## Your goal
Write out nothing except the lines of the entries below, from the first through the one containing "(SHIFT) + (UP", exactly and without pictures.
Top of Extracted information
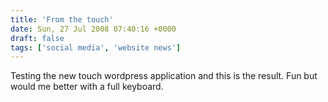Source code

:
```yaml
---
title: 'From the touch'
date: Sun, 27 Jul 2008 07:40:16 +0000
draft: false
tags: ['social media', 'website news']
---
```


Testing the new touch wordpress application and this is the result. Fun but would me better with a full keyboard.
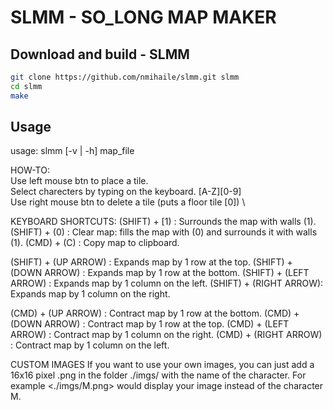 # SLMM - SO_LONG MAP MAKER

## Download and build - SLMM
```bash
git clone https://github.com/nmihaile/slmm.git slmm
cd slmm
make
```

## Usage
usage: slmm [-v | -h] map_file

HOW-TO: \
Use left mouse btn to place a tile. \
Select charecters by typing on the keyboard. [A-Z][0-9] \
Use right mouse btn to delete a tile (puts a floor tile [0]) \

KEYBOARD SHORTCUTS:
(SHIFT) + [1)          : Surrounds the map with walls (1).
(SHIFT) + (0)          : Clear map: fills the map with (0) and surrounds it with walls (1).
(CMD)   + (C)          : Copy map to clipboard.

(SHIFT) + (UP ARROW)   : Expands map by 1 row at the top.
(SHIFT) + (DOWN ARROW) : Expands map by 1 row at the bottom.
(SHIFT) + (LEFT ARROW) : Expands map by 1 column on the left.
(SHIFT) + (RIGHT ARROW): Expands map by 1 column on the right.

(CMD) + (UP ARROW)     : Contract map by 1 row at the bottom.
(CMD) + (DOWN ARROW)   : Contract map by 1 row at the top.
(CMD) + (LEFT ARROW)   : Contract map by 1 column on the right.
(CMD) + (RIGHT ARROW)  : Contract map by 1 column on the left.


CUSTOM IMAGES
If you want to use your own images, you can just add a 16x16 pixel .png
in the folder ./imgs/ with the name of the character.
For example <./imgs/M.png> would display your image instead of
the character M.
Bottom of Extracted information
## Task solution
Source code

:
```yaml
---
title: 'From the touch'
date: Sun, 27 Jul 2008 07:40:16 +0000
draft: false
tags: ['social media', 'website news']
---
```


Testing the new touch wordpress application and this is the result. Fun but would me better with a full keyboard.
 # SLMM - SO_LONG MAP MAKER

## Download and build - SLMM
```bash
git clone https://github.com/nmihaile/slmm.git slmm
cd slmm
make
```

## Usage
usage: slmm [-v | -h] map_file

HOW-TO: \
Use left mouse btn to place a tile. \
Select charecters by typing on the keyboard. [A-Z][0-9] \
Use right mouse btn to delete a tile (puts a floor tile [0]) \

KEYBOARD SHORTCUTS:
(SHIFT) + [1)          : Surrounds the map with walls (1).
(SHIFT) + (0)          : Clear map: fills the map with (0) and surrounds it with walls (1).
(CMD)   + (C)          : Copy map to clipboard.

(SHIFT) + (UP ARROW)   : Expands map by 1 row at the top.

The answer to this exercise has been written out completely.